━━ Data supplied
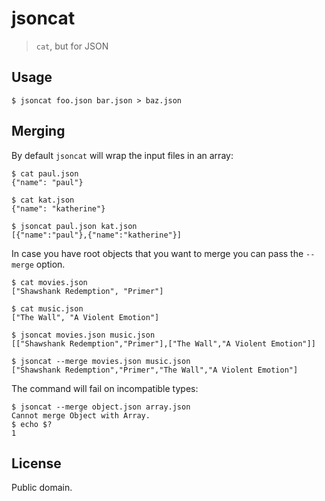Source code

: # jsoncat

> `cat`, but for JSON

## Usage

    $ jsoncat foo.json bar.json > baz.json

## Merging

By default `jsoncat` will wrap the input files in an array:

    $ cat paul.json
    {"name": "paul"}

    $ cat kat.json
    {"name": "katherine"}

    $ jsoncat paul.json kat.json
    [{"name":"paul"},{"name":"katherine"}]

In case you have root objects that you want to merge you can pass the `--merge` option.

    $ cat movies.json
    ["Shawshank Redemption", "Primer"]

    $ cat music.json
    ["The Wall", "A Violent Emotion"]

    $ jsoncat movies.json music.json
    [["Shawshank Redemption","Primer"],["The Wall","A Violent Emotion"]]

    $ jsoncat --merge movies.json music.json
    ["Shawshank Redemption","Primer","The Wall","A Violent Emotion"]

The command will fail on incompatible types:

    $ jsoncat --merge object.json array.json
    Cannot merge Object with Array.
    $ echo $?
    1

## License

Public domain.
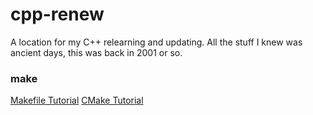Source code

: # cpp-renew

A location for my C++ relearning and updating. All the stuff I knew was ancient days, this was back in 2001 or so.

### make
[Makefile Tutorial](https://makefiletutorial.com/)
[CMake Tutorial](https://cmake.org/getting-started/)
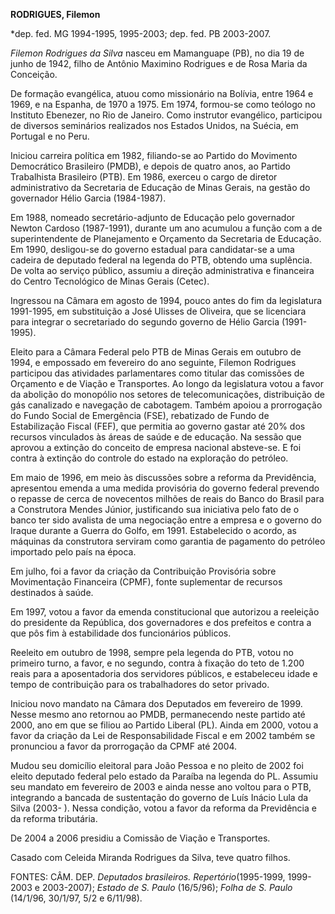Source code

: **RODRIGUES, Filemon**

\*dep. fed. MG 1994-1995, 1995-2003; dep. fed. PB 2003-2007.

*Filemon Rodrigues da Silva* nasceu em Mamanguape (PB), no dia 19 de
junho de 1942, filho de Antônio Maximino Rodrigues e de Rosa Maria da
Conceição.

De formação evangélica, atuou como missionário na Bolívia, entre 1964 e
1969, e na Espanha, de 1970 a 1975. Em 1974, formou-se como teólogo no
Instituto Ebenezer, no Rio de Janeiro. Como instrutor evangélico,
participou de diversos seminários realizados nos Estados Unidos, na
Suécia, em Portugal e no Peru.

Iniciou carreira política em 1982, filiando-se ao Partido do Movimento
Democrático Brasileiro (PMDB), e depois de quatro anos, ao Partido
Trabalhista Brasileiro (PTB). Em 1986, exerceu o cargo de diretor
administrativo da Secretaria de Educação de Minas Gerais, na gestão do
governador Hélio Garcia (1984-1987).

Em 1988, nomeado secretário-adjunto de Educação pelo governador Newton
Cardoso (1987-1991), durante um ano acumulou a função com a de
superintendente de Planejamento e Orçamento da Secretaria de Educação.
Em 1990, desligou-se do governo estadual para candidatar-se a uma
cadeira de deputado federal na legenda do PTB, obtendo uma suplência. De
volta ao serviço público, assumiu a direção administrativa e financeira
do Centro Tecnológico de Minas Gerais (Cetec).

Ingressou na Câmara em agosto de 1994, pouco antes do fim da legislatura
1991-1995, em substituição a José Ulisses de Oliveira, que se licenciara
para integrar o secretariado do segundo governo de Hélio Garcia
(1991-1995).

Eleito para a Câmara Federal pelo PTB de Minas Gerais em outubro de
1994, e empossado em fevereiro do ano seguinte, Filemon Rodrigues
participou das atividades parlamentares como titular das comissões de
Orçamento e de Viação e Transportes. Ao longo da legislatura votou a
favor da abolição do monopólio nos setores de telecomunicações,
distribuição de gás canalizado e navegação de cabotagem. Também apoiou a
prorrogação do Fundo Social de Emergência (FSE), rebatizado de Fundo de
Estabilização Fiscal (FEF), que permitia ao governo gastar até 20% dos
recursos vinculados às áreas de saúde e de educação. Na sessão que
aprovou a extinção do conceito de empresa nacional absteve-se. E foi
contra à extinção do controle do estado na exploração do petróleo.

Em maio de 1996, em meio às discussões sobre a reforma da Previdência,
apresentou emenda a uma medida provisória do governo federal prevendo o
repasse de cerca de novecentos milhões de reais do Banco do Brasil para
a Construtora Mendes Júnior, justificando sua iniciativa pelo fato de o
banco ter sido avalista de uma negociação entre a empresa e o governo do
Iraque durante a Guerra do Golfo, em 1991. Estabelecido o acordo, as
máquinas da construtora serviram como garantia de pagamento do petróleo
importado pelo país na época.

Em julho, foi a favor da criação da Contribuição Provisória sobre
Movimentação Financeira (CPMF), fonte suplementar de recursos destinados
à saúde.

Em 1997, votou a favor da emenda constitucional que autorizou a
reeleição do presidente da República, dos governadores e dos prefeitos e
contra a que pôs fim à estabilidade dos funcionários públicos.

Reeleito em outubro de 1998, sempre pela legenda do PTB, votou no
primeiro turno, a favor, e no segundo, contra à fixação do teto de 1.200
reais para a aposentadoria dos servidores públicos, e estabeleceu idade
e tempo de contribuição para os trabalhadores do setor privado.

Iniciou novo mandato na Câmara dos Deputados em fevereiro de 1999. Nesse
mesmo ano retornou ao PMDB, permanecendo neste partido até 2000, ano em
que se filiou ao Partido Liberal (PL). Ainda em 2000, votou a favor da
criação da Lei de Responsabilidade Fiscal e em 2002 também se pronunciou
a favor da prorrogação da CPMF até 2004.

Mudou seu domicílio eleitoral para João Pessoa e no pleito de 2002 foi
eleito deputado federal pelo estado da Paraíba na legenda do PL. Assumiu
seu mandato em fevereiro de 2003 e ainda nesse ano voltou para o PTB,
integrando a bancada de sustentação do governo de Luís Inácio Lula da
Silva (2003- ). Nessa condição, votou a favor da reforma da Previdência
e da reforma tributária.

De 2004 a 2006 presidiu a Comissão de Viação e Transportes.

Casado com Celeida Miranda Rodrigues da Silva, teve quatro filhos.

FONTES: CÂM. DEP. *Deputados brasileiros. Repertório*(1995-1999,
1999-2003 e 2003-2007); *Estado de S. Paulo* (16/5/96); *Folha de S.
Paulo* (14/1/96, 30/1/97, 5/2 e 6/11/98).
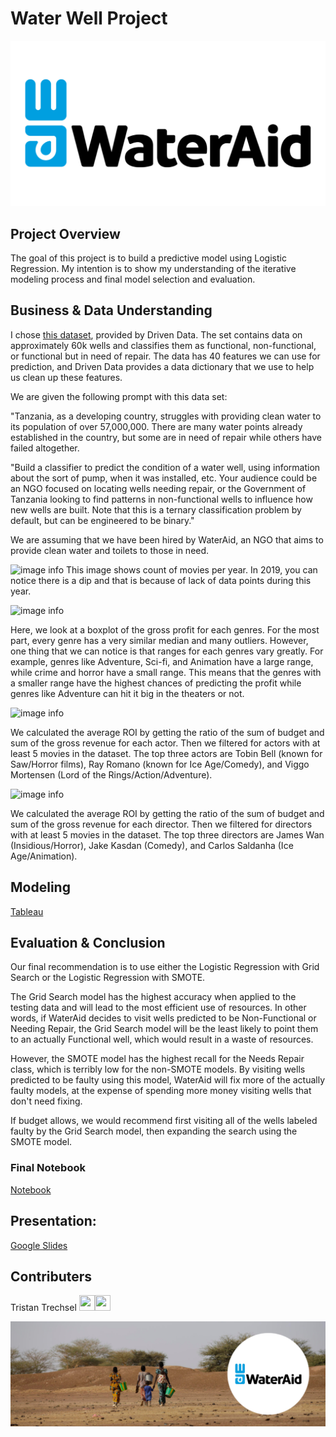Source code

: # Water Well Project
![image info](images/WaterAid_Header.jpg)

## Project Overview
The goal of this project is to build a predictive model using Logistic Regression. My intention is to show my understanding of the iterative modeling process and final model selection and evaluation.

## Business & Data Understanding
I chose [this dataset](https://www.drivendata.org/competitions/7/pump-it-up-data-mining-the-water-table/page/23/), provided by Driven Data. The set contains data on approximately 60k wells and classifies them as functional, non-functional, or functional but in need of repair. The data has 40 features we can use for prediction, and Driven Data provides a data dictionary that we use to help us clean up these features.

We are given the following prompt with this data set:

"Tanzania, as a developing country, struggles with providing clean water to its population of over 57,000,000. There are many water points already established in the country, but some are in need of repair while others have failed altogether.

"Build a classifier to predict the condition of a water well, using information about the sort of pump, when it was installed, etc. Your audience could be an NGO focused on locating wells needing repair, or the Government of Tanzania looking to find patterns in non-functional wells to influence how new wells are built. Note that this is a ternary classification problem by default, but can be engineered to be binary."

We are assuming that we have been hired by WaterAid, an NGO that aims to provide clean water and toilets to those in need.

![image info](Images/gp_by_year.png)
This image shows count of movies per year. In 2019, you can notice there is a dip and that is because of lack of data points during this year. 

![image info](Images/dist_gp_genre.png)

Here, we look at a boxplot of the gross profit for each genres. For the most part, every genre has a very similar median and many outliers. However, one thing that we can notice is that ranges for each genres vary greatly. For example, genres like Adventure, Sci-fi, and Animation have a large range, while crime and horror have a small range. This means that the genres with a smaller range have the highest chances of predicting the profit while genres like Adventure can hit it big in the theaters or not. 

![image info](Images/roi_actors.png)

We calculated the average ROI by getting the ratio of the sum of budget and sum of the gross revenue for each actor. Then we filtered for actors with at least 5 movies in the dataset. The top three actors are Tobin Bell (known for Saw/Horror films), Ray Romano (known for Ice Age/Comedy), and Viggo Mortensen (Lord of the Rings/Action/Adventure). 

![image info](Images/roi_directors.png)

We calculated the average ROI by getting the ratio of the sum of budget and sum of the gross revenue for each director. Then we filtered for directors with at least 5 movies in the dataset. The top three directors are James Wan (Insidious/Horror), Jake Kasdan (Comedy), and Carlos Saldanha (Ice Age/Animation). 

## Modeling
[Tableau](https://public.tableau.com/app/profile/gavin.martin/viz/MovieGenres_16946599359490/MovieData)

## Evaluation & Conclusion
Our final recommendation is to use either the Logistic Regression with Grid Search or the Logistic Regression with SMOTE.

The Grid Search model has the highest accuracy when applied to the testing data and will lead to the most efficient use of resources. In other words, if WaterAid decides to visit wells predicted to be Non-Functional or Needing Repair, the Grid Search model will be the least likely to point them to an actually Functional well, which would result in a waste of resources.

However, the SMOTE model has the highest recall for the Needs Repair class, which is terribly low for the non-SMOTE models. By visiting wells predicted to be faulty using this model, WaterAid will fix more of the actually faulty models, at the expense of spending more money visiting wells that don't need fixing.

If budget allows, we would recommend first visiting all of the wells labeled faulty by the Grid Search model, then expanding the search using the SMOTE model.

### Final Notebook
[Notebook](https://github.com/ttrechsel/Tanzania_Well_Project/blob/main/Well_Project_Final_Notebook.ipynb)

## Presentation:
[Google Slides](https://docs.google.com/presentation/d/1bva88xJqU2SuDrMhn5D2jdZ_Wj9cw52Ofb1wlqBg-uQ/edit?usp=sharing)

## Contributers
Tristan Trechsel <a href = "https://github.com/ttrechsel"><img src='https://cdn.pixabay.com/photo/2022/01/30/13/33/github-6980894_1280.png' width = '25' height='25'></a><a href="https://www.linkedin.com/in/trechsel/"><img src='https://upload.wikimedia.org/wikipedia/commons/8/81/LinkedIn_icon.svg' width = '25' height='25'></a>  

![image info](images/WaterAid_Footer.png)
━━━━
━━ Data supplied
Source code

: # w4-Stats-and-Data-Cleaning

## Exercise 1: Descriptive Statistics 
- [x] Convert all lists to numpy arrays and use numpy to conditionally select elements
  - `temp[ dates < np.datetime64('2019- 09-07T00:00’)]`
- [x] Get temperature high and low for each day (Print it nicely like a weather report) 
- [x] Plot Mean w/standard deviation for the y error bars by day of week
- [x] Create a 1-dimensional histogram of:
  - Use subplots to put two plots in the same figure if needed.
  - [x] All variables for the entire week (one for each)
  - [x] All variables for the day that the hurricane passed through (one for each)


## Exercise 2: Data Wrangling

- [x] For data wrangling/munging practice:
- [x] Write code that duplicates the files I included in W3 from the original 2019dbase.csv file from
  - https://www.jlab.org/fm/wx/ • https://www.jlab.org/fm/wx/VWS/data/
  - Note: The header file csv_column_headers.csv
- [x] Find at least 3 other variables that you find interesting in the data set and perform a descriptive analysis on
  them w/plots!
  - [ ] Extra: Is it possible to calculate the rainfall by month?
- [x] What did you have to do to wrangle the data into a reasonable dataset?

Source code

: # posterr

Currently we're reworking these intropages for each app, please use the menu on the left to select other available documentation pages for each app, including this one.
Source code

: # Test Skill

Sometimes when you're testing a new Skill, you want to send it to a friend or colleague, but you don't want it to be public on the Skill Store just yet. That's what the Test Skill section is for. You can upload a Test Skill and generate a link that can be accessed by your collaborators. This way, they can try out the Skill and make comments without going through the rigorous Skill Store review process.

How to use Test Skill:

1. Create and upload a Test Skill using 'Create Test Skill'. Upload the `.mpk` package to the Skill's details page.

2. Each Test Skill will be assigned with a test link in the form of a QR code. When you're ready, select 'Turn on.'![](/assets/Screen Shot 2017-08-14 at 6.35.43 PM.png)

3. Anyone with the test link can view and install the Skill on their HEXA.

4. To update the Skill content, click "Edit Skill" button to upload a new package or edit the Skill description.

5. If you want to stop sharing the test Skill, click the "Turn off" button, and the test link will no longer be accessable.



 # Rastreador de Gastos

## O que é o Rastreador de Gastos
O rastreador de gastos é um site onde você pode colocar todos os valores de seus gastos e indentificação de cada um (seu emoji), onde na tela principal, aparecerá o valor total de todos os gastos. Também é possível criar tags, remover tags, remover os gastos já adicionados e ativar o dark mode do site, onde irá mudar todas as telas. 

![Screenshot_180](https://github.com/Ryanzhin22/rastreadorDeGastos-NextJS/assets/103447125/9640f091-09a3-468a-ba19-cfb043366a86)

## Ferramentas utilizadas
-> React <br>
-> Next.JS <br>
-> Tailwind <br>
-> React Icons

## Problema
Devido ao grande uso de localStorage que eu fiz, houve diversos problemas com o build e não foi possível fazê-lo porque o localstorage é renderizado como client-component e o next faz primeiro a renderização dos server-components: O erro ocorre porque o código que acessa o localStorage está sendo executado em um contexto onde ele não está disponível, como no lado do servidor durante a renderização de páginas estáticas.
━━━━
Task directions:
Looking at the entries above, count each line that includes the string "Silva" and give only the total.

Solution for this task:
3